I love the ”don’t mess with Texas” slogan.

What I like most is the reality of it.   Texas is a good state.   An admirable state.   A state with an economy that is running neck-and-neck with Italy and Russia.

If the contest is mano y mano, I’ll blind-bet on the Texan every time — not only against the Italians and the Russians — but the rest of us as well.

And the best thing you say about Texas is the flavor of women they create.  The women are real—and real pretty.

Hey, tough guys, I am a guy from a place that doesn’t mind challenges to manliness. However, The Bronx, Compton, South Boston are urban neighborhoods of men.  Texas is a state with a country punch.

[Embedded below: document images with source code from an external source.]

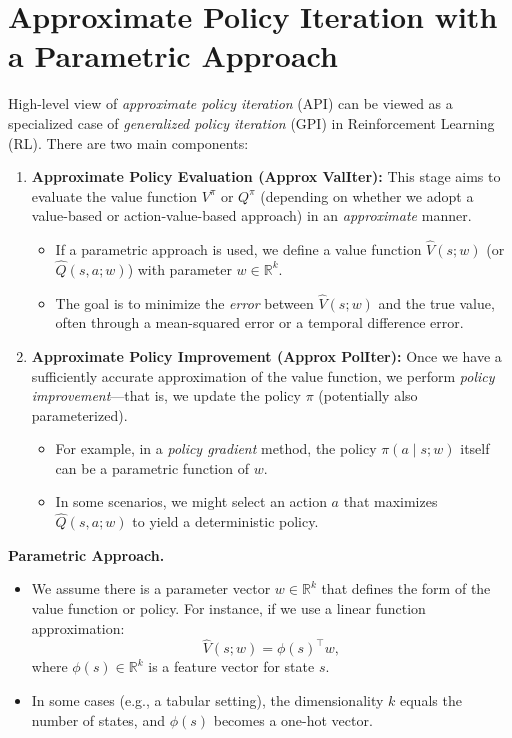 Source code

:\section{Approximate Policy Iteration with a Parametric Approach}

High-level view of \emph{approximate policy iteration} (API) can be viewed as a specialized 
case of \emph{generalized policy iteration} (GPI) in Reinforcement Learning (RL). 
There are two main components:

\begin{enumerate}
    \item \textbf{Approximate Policy Evaluation (Approx ValIter):}
    This stage aims to evaluate the value function $V^\pi$ or $Q^\pi$ (depending 
    on whether we adopt a value-based or action-value-based approach) in an 
    \emph{approximate} manner.
    \begin{itemize}
        \item If a parametric approach is used, we define a value function 
        $\hat{V}(s; w)$ (or $\hat{Q}(s,a; w)$) with parameter $w \in \mathbb{R}^k$.
        \item The goal is to minimize the \emph{error} between $\hat{V}(s; w)$ 
        and the true value, often through a mean-squared error or a temporal difference error.
    \end{itemize}

    \item \textbf{Approximate Policy Improvement (Approx PolIter):}
    Once we have a sufficiently accurate approximation of the value function, we 
    perform \emph{policy improvement}—that is, we update the policy $\pi$ 
    (potentially also parameterized).
    \begin{itemize}
        \item For example, in a \emph{policy gradient} method, the policy 
        $\pi(a \mid s; w)$ itself can be a parametric function of $w$.
        \item In some scenarios, we might select an action $a$ that maximizes 
        $\hat{Q}(s,a; w)$ to yield a deterministic policy.
    \end{itemize}
\end{enumerate}

\noindent
\textbf{Parametric Approach.}
\begin{itemize}
    \item We assume there is a parameter vector $w \in \mathbb{R}^k$ that defines 
    the form of the value function or policy. For instance, if we use a linear 
    function approximation:
    \[
    \hat{V}(s; w) = \phi(s)^\top w,
    \]
    where $\phi(s) \in \mathbb{R}^k$ is a feature vector for state $s$.
    \item In some cases (e.g., a tabular setting), the dimensionality $k$ equals 
    the number of states, and $\phi(s)$ becomes a one-hot vector.
\end{itemize}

This is certainly not true of all Texans.  But it is true of most of them.  And whatever else you might be able to say about Austin, it’s Joe Rogan’s newly adopted home.  And certainly, “Don’t mess with Joe Rogan.”

And the best thing you say about Texas is the flavor of women they create.  The women are real—and real pretty.

American men and women come in regional flavors, but Texas women are standout.  If you like the idea of an American women,  you can’t help but want to mess with Texas women—respectfully of course.

I say all this as a recent transplant to the “sunshine state” of Florida — another state, where the future is happening.  Moving trucks come to Florida and leave empty.

Florida too is “hated” as Texas is hated, by those who” ain’t us.”

I think Florida needs a more deserving moniker than “Sunshine State”. Yes, it’s true: Florida has sunshine.  The sun looks like an orange, which is a branding twofer.  If you are having a Mimosa in New York, the orange float in your champagne is probably comes from Florida.

However, what’s causing the sucking sound out of everywhere else and into Florida is more than our weather—which by the way is awesome.

Let me quickly count the big reasons:

Florida has no state income tax.  However, we are not alone in this regard.  Out of 50 states that make up the American pluribus, there are 9 states with no income tax — and for some strange reason all are experiencing population growth.

Another, more immediate reason, is that Florida doesn’t like being messed with, either.  The best advertisement for Florida is that that it’s an open-for-business and pursuit-of-happiness state.

If one thing became clear over the last couple of years, it’s the way that all states (and the folks who populate and set the tone, tenor, and policy of states) approach the four letters on which the survival of the species rests: RISK.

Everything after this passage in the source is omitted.